(Extracted records)
━━━━
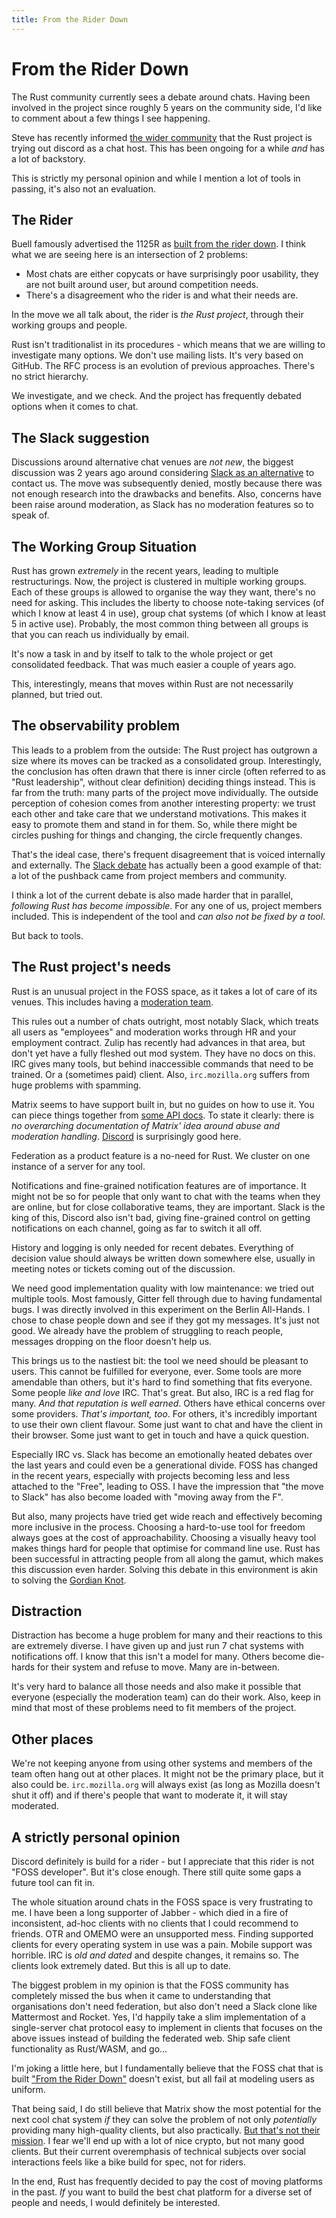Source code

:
 ```yaml
---
title: From the Rider Down
---
```


# From the Rider Down

The Rust community currently sees a debate around chats. Having been involved in the project since roughly 5 years on the community side, I'd like to comment about a few things I see happening.

Steve has recently informed [the wider community](https://internals.rust-lang.org/t/exploring-new-communication-channels/7859) that the Rust project is trying out discord as a chat host. This has been ongoing for a while _and_ has a lot of backstory.

This is strictly my personal opinion and while I mention a lot of tools in passing, it's also not an evaluation.

## The Rider

Buell famously advertised the 1125R as [built from the rider down](https://www.youtube.com/watch?v=FiXsPw6fL0o). I think what we are seeing here is an intersection of 2 problems:
* Most chats are either copycats or have surprisingly poor usability, they are not built around user, but around competition needs.
* There's a disagreement who the rider is and what their needs are.

In the move we all talk about, the rider is _the Rust project_, through their working groups and people.

Rust isn't traditionalist in its procedures - which means that we are willing to investigate many options. We don't use mailing lists. It's very based on GitHub. The RFC process is an evolution of previous approaches. There's no strict hierarchy.

We investigate, and we check. And the project has frequently debated options when it comes to chat.

## The Slack suggestion

Discussions around alternative chat venues are _not new_, the biggest discussion was 2 years ago around considering [Slack as an alternative](https://users.rust-lang.org/t/a-possible-rust-slack-channel/7433) to contact us. The move was subsequently denied, mostly because there was not enough research into the drawbacks and benefits. Also, concerns have been raise around moderation, as Slack has no moderation features so to speak of.

## The Working Group Situation

Rust has grown _extremely_ in the recent years, leading to multiple restructurings. Now, the project is clustered in multiple working groups. Each of these groups is allowed to organise the way they want, there's no need for asking. This includes the liberty to choose note-taking services (of which I know at least 4 in use), group chat systems (of which I know at least 5 in active use). Probably, the most common thing between all groups is that you can reach us individually by email.

It's now a task in and by itself to talk to the whole project or get consolidated feedback. That was much easier a couple of years ago.


This, interestingly, means that moves within Rust are not necessarily planned, but tried out.

## The observability problem

This leads to a problem from the outside: The Rust project has outgrown a size where its moves can be tracked as a consolidated group. Interestingly, the conclusion has often drawn that there is inner circle (often referred to as "Rust leadership", without clear definition) deciding things instead. This is far from the truth: many parts of the project move individually. The outside perception of cohesion comes from another interesting property: we trust each other and take care that we understand motivations. This makes it easy to promote them and stand in for them. So, while there might be circles pushing for things and changing, the circle frequently changes.

That's the ideal case, there's frequent disagreement that is voiced internally and externally. The [Slack debate](https://users.rust-lang.org/t/a-possible-rust-slack-channel/7433) has actually been a good example of that: a lot of the pushback came from project members and community.

I think a lot of the current debate is also made harder that in parallel, _following Rust has become impossible_. For any one of us, project members included. This is independent of the tool and _can also not be fixed by a tool_.

But back to tools.

## The Rust project's needs

Rust is an unusual project in the FOSS space, as it takes a lot of care of its venues. This includes having a [moderation team](https://www.rust-lang.org/en-US/team.html#Moderation-team).

This rules out a number of chats outright, most notably Slack, which treats all users as "employees" and moderation works through HR and your employment contract. Zulip has recently had advances in that area, but don't yet have a fully fleshed out mod system. They have no docs on this. IRC gives many tools, but behind inaccessible commands that need to be trained. Or a (sometimes paid) client. Also, `irc.mozilla.org` suffers from huge problems with spamming.

Matrix seems to have support built in, but no guides on how to use it. You can piece things together from [some API docs](https://matrix.org/docs/spec/client_server/r0.3.0.html#m-room-power-levels). To state it clearly: there is _no overarching documentation of Matrix' idea around abuse and moderation handling_. [Discord](https://support.discordapp.com/hc/en-us/articles/213530048-Advanced-Community-Server-Setup
) is surprisingly good here.

Federation as a product feature is a no-need for Rust. We cluster on one instance of a server for any tool.

Notifications and fine-grained notification features are of importance. It might not be so for people that only want to chat with the teams when they are online, but for close collaborative teams, they are important. Slack is the king of this, Discord also isn't bad, giving fine-grained control on getting notifications on each channel, going as far to switch it all off.

History and logging is only needed for recent debates. Everything of decision value should always be written down somewhere else, usually in meeting notes or tickets coming out of the discussion.

We need good implementation quality with low maintenance: we tried out multiple tools. Most famously, Gitter fell through due to having fundamental bugs. I was directly involved in this experiment on the Berlin All-Hands. I chose to chase people down and see if they got my messages. It's just not good. We already have the problem of struggling to reach people, messages dropping on the floor doesn't help us.

This brings us to the nastiest bit: the tool we need should be pleasant to users. This cannot be fulfilled for everyone, ever. Some tools are more amendable than others, but it's hard to find something that fits everyone. Some people _like and love_ IRC. That's great. But also, IRC is a red flag for many. _And that reputation is well earned_. Others have ethical concerns over some providers. _That's important, too_. For others, it's incredibly important to use their own client flavour. Some just want to chat and have the client in their browser. Some just want to get in touch and have a quick question.

Especially IRC vs. Slack has become an emotionally heated debates over the last years and could even be a generational divide. FOSS has changed in the recent years, especially with projects becoming less and less attached to the "Free", leading to OSS. I have the impression that "the move to Slack" has also become loaded with "moving away from the F".

But also, many projects have tried get wide reach and effectively becoming more inclusive in the process. Choosing a hard-to-use tool for freedom always goes at the cost of approachability. Choosing a visually heavy tool makes things hard for people that optimise for command line use. Rust has been successful in attracting people from all along the gamut, which makes this discussion even harder. Solving this debate in this environment is akin to solving the [Gordian Knot](https://en.wikipedia.org/wiki/Gordian_Knot).

## Distraction

Distraction has become a huge problem for many and their reactions to this are extremely diverse. I have given up and just run 7 chat systems with notifications off. I know that this isn't a model for many. Others become die-hards for their system and refuse to move. Many are in-between.

It's very hard to balance all those needs and also make it possible that everyone (especially the moderation team) can do their work. Also, keep in mind that most of these problems need to fit members of the project.

## Other places

We're not keeping anyone from using other systems and members of the team often hang out at other places. It might not be the primary place, but it also could be. `irc.mozilla.org` will always exist (as long as Mozilla doesn't shut it off) and if there's people that want to moderate it, it will stay moderated.

## A strictly personal opinion

Discord definitely is build for a rider - but I appreciate that this rider is not "FOSS developer". But it's close enough. There still quite some gaps a future tool can fit in.

The whole situation around chats in the FOSS space is very frustrating to me. I have been a long supporter of Jabber - which died in a fire of inconsistent, ad-hoc clients with no clients that I could recommend to friends. OTR and OMEMO were an unsupported mess. Finding supported clients for every operating system in use was a pain. Mobile support was horrible. IRC is _old and dated_ and despite changes, it remains so. The clients look extremely dated. But this is all up to date.

The biggest problem in my opinion is that the FOSS community has completely missed the bus when it came to understanding that organisations don't need federation, but also don't need a Slack clone like Mattermost and Rocket. Yes, I'd happily take a slim implementation of a single-server chat protocol easy to implement in clients that focuses on the above issues instead of building the federated web. Ship safe client functionality as Rust/WASM, and go...

I'm joking a little here, but I fundamentally believe that the FOSS chat that is built ["From the Rider Down"](https://www.youtube.com/watch?v=FiXsPw6fL0o) doesn't exist, but all fail at modeling users as uniform.

That being said, I do still believe that Matrix show the most potential for the next cool chat system _if_ they can solve the problem of not only _potentially_ providing many high-quality clients, but also practically. [But that's not their mission](https://matrix.org/docs/guides/faq.html#what-is-matrixs-mission). I fear we'll end up with a lot of nice crypto, but not many good clients. But their current overemphasis of technical subjects over social interactions feels like a bike build for spec, not for riders.

In the end, Rust has frequently decided to pay the cost of moving platforms in the past. _If_ you want to build the best chat platform for a diverse set of people and needs, I would definitely be interested.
━━━━
§ WHAT TO WORK ON:
Every entry above should come back exactly as written, except for its pictures.

§ TASK ANSWER:
Source code

:
 ```yaml
---
title: From the Rider Down
---
```


# From the Rider Down

The Rust community currently sees a debate around chats. Having been involved in the project since roughly 5 years on the community side, I'd like to comment about a few things I see happening.

Steve has recently informed [the wider community](https://internals.rust-lang.org/t/exploring-new-communication-channels/7859) that the Rust project is trying out discord as a chat host. This has been ongoing for a while _and_ has a lot of backstory.

This is strictly my personal opinion and while I mention a lot of tools in passing, it's also not an evaluation.

## The Rider

Buell famously advertised the 1125R as [built from the rider down](https://www.youtube.com/watch?v=FiXsPw6fL0o). I think what we are seeing here is an intersection of 2 problems:
* Most chats are either copycats or have surprisingly poor usability, they are not built around user, but around competition needs.
* There's a disagreement who the rider is and what their needs are.

In the move we all talk about, the rider is _the Rust project_, through their working groups and people.

Rust isn't traditionalist in its procedures - which means that we are willing to investigate many options. We don't use mailing lists. It's very based on GitHub. The RFC process is an evolution of previous approaches. There's no strict hierarchy.

We investigate, and we check. And the project has frequently debated options when it comes to chat.

## The Slack suggestion

Discussions around alternative chat venues are _not new_, the biggest discussion was 2 years ago around considering [Slack as an alternative](https://users.rust-lang.org/t/a-possible-rust-slack-channel/7433) to contact us. The move was subsequently denied, mostly because there was not enough research into the drawbacks and benefits. Also, concerns have been raise around moderation, as Slack has no moderation features so to speak of.

## The Working Group Situation

Rust has grown _extremely_ in the recent years, leading to multiple restructurings. Now, the project is clustered in multiple working groups. Each of these groups is allowed to organise the way they want, there's no need for asking. This includes the liberty to choose note-taking services (of which I know at least 4 in use), group chat systems (of which I know at least 5 in active use). Probably, the most common thing between all groups is that you can reach us individually by email.

It's now a task in and by itself to talk to the whole project or get consolidated feedback. That was much easier a couple of years ago.


This, interestingly, means that moves within Rust are not necessarily planned, but tried out.

## The observability problem

This leads to a problem from the outside: The Rust project has outgrown a size where its moves can be tracked as a consolidated group. Interestingly, the conclusion has often drawn that there is inner circle (often referred to as "Rust leadership", without clear definition) deciding things instead. This is far from the truth: many parts of the project move individually. The outside perception of cohesion comes from another interesting property: we trust each other and take care that we understand motivations. This makes it easy to promote them and stand in for them. So, while there might be circles pushing for things and changing, the circle frequently changes.

That's the ideal case, there's frequent disagreement that is voiced internally and externally. The [Slack debate](https://users.rust-lang.org/t/a-possible-rust-slack-channel/7433) has actually been a good example of that: a lot of the pushback came from project members and community.

I think a lot of the current debate is also made harder that in parallel, _following Rust has become impossible_. For any one of us, project members included. This is independent of the tool and _can also not be fixed by a tool_.

But back to tools.

## The Rust project's needs

Rust is an unusual project in the FOSS space, as it takes a lot of care of its venues. This includes having a [moderation team](https://www.rust-lang.org/en-US/team.html#Moderation-team).

This rules out a number of chats outright, most notably Slack, which treats all users as "employees" and moderation works through HR and your employment contract. Zulip has recently had advances in that area, but don't yet have a fully fleshed out mod system. They have no docs on this. IRC gives many tools, but behind inaccessible commands that need to be trained. Or a (sometimes paid) client. Also, `irc.mozilla.org` suffers from huge problems with spamming.

Matrix seems to have support built in, but no guides on how to use it. You can piece things together from [some API docs](https://matrix.org/docs/spec/client_server/r0.3.0.html#m-room-power-levels). To state it clearly: there is _no overarching documentation of Matrix' idea around abuse and moderation handling_. [Discord](https://support.discordapp.com/hc/en-us/articles/213530048-Advanced-Community-Server-Setup
) is surprisingly good here.

Federation as a product feature is a no-need for Rust. We cluster on one instance of a server for any tool.

Notifications and fine-grained notification features are of importance. It might not be so for people that only want to chat with the teams when they are online, but for close collaborative teams, they are important. Slack is the king of this, Discord also isn't bad, giving fine-grained control on getting notifications on each channel, going as far to switch it all off.

History and logging is only needed for recent debates. Everything of decision value should always be written down somewhere else, usually in meeting notes or tickets coming out of the discussion.

We need good implementation quality with low maintenance: we tried out multiple tools. Most famously, Gitter fell through due to having fundamental bugs. I was directly involved in this experiment on the Berlin All-Hands. I chose to chase people down and see if they got my messages. It's just not good. We already have the problem of struggling to reach people, messages dropping on the floor doesn't help us.

This brings us to the nastiest bit: the tool we need should be pleasant to users. This cannot be fulfilled for everyone, ever. Some tools are more amendable than others, but it's hard to find something that fits everyone. Some people _like and love_ IRC. That's great. But also, IRC is a red flag for many. _And that reputation is well earned_. Others have ethical concerns over some providers. _That's important, too_. For others, it's incredibly important to use their own client flavour. Some just want to chat and have the client in their browser. Some just want to get in touch and have a quick question.

Especially IRC vs. Slack has become an emotionally heated debates over the last years and could even be a generational divide. FOSS has changed in the recent years, especially with projects becoming less and less attached to the "Free", leading to OSS. I have the impression that "the move to Slack" has also become loaded with "moving away from the F".

But also, many projects have tried get wide reach and effectively becoming more inclusive in the process. Choosing a hard-to-use tool for freedom always goes at the cost of approachability. Choosing a visually heavy tool makes things hard for people that optimise for command line use. Rust has been successful in attracting people from all along the gamut, which makes this discussion even harder. Solving this debate in this environment is akin to solving the [Gordian Knot](https://en.wikipedia.org/wiki/Gordian_Knot).

## Distraction

Distraction has become a huge problem for many and their reactions to this are extremely diverse. I have given up and just run 7 chat systems with notifications off. I know that this isn't a model for many. Others become die-hards for their system and refuse to move. Many are in-between.

It's very hard to balance all those needs and also make it possible that everyone (especially the moderation team) can do their work. Also, keep in mind that most of these problems need to fit members of the project.

## Other places

We're not keeping anyone from using other systems and members of the team often hang out at other places. It might not be the primary place, but it also could be. `irc.mozilla.org` will always exist (as long as Mozilla doesn't shut it off) and if there's people that want to moderate it, it will stay moderated.

## A strictly personal opinion

Discord definitely is build for a rider - but I appreciate that this rider is not "FOSS developer". But it's close enough. There still quite some gaps a future tool can fit in.

The whole situation around chats in the FOSS space is very frustrating to me. I have been a long supporter of Jabber - which died in a fire of inconsistent, ad-hoc clients with no clients that I could recommend to friends. OTR and OMEMO were an unsupported mess. Finding supported clients for every operating system in use was a pain. Mobile support was horrible. IRC is _old and dated_ and despite changes, it remains so. The clients look extremely dated. But this is all up to date.

The biggest problem in my opinion is that the FOSS community has completely missed the bus when it came to understanding that organisations don't need federation, but also don't need a Slack clone like Mattermost and Rocket. Yes, I'd happily take a slim implementation of a single-server chat protocol easy to implement in clients that focuses on the above issues instead of building the federated web. Ship safe client functionality as Rust/WASM, and go...

I'm joking a little here, but I fundamentally believe that the FOSS chat that is built ["From the Rider Down"](https://www.youtube.com/watch?v=FiXsPw6fL0o) doesn't exist, but all fail at modeling users as uniform.

That being said, I do still believe that Matrix show the most potential for the next cool chat system _if_ they can solve the problem of not only _potentially_ providing many high-quality clients, but also practically. [But that's not their mission](https://matrix.org/docs/guides/faq.html#what-is-matrixs-mission). I fear we'll end up with a lot of nice crypto, but not many good clients. But their current overemphasis of technical subjects over social interactions feels like a bike build for spec, not for riders.

In the end, Rust has frequently decided to pay the cost of moving platforms in the past. _If_ you want to build the best chat platform for a diverse set of people and needs, I would definitely be interested.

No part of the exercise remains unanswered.